Aim of the exercise
Keep every line in which "total" occurs and drop the rest of the data.

Provided records
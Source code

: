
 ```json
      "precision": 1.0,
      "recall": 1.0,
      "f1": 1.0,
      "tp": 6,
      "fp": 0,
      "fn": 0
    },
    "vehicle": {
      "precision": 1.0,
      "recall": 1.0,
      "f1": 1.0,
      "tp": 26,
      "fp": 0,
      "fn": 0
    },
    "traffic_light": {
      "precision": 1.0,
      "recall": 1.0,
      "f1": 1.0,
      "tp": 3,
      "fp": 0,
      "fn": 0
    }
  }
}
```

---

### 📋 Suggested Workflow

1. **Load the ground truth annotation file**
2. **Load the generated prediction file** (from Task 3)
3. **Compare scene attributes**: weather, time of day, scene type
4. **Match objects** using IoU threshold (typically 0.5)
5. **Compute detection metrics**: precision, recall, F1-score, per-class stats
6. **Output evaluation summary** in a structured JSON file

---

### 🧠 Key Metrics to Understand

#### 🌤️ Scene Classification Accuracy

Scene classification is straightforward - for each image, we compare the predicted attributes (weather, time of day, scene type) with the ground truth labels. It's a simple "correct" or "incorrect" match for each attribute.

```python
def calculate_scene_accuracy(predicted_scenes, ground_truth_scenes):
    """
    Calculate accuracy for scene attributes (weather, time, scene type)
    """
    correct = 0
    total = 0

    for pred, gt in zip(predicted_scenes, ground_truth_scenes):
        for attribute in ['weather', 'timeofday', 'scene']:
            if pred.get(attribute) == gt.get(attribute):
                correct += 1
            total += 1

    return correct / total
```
* * *
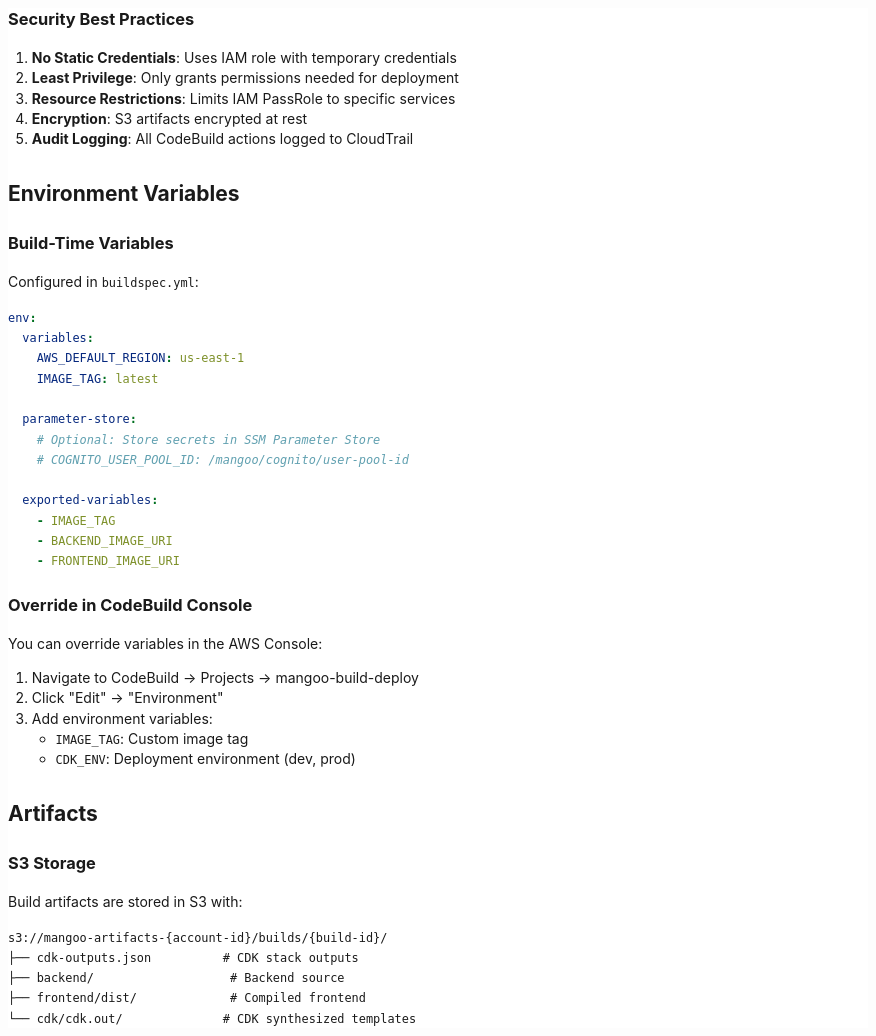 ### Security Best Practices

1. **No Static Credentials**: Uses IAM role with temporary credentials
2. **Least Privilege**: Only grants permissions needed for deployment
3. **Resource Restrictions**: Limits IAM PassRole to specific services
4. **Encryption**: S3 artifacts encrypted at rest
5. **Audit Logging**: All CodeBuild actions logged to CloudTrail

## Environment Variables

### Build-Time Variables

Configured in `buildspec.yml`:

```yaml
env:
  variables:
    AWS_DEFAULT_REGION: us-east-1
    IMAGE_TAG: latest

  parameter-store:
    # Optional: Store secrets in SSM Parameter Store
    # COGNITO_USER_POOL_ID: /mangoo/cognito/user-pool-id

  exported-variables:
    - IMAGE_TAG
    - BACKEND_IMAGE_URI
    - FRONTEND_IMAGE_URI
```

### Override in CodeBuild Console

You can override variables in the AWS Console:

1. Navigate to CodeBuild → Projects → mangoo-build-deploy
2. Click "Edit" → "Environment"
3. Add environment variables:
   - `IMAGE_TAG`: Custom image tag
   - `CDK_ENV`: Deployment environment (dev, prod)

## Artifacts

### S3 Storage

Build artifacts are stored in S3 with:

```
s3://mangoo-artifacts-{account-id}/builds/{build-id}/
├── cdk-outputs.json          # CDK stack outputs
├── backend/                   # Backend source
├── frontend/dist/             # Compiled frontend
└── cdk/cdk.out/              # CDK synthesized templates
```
---
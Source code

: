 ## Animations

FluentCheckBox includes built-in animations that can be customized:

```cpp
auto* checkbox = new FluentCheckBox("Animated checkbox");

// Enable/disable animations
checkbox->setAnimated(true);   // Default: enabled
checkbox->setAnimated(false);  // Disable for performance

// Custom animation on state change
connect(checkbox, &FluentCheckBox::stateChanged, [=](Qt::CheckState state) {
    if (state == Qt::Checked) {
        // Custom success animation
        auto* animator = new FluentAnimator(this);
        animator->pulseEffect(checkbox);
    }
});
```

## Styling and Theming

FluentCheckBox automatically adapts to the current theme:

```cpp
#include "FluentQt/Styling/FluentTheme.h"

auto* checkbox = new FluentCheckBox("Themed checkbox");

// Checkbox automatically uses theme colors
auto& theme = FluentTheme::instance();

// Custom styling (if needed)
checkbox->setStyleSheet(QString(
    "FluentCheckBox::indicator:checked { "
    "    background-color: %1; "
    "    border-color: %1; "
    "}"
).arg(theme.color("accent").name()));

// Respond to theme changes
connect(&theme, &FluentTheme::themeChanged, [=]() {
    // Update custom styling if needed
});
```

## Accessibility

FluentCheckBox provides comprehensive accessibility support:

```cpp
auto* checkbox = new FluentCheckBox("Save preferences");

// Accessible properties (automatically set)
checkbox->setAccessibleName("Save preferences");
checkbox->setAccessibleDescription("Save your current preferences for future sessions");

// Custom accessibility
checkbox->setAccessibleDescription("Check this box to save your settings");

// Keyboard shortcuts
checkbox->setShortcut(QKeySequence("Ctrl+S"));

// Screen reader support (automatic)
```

Exercise output
    total = 0
            total += 1
    return correct / total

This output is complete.